▶ [Stored dataset items]
-------------------------
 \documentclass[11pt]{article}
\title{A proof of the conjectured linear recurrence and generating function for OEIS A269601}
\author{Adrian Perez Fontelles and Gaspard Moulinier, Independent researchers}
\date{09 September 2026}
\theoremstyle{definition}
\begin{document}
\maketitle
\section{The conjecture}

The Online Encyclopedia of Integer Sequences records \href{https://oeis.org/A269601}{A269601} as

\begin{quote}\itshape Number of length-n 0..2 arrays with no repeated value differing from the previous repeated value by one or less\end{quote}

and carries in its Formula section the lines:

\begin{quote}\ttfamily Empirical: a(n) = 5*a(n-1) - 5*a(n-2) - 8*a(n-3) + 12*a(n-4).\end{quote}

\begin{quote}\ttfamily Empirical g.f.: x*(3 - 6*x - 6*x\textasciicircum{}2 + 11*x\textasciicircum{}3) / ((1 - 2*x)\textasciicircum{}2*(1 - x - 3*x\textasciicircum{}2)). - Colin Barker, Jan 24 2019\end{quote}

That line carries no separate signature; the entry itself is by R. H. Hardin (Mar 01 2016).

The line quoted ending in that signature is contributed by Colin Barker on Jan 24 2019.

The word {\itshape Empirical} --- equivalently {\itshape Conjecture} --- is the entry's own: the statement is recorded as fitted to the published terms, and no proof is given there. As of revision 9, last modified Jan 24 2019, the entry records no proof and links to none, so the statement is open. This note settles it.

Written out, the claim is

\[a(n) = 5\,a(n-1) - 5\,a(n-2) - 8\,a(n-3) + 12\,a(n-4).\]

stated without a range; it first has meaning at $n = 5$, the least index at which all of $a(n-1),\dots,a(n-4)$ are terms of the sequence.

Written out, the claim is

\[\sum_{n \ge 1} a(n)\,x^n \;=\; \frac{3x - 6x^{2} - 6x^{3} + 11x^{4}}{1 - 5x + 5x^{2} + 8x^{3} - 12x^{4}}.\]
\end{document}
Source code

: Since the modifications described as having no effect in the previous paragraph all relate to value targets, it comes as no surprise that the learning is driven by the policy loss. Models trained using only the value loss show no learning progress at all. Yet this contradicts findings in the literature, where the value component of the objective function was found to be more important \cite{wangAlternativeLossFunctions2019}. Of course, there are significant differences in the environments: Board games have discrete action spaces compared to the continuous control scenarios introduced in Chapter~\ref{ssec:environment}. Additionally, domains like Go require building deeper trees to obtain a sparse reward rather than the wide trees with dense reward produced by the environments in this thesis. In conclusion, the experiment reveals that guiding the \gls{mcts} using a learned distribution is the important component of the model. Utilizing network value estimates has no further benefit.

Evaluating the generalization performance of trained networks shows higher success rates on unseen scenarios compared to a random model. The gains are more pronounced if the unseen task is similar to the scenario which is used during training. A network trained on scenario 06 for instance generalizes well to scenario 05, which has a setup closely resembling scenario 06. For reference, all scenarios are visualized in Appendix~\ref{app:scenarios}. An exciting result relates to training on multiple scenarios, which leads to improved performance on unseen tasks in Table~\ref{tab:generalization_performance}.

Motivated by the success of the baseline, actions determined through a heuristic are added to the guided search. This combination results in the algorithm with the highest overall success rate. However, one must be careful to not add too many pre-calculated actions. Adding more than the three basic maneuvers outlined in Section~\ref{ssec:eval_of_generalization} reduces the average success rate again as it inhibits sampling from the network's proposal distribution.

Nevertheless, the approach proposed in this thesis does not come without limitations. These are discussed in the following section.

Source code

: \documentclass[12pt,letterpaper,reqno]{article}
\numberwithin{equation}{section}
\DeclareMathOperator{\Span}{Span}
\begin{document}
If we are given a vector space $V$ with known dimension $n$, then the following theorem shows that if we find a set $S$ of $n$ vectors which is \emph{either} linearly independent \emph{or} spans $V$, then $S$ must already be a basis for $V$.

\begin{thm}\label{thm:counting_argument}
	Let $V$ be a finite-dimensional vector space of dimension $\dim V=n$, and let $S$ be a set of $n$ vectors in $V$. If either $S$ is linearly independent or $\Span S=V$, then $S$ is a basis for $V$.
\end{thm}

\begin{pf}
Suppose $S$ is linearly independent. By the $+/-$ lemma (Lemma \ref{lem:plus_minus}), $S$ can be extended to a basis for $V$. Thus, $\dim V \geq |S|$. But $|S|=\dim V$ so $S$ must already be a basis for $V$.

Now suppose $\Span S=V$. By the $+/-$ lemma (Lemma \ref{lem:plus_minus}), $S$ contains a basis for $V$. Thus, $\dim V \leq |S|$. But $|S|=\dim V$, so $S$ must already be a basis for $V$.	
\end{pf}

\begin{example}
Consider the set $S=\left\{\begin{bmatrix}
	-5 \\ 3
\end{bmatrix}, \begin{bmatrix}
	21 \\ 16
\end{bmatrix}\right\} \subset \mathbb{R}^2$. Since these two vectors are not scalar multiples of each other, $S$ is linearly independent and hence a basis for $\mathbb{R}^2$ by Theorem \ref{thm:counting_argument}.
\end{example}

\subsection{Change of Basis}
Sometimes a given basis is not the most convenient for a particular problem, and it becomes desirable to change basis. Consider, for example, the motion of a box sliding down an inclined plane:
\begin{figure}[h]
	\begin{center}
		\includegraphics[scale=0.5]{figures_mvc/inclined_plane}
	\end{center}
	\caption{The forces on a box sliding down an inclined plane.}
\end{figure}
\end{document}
-------------------------
▶ [Work to complete]
Filter the records above for lines with "Barker".

▶ [Solution to the problem]
\begin{quote}\ttfamily Empirical g.f.: x*(3 - 6*x - 6*x\textasciicircum{}2 + 11*x\textasciicircum{}3) / ((1 - 2*x)\textasciicircum{}2*(1 - x - 3*x\textasciicircum{}2)). - Colin Barker, Jan 24 2019\end{quote}
The line quoted ending in that signature is contributed by Colin Barker on Jan 24 2019.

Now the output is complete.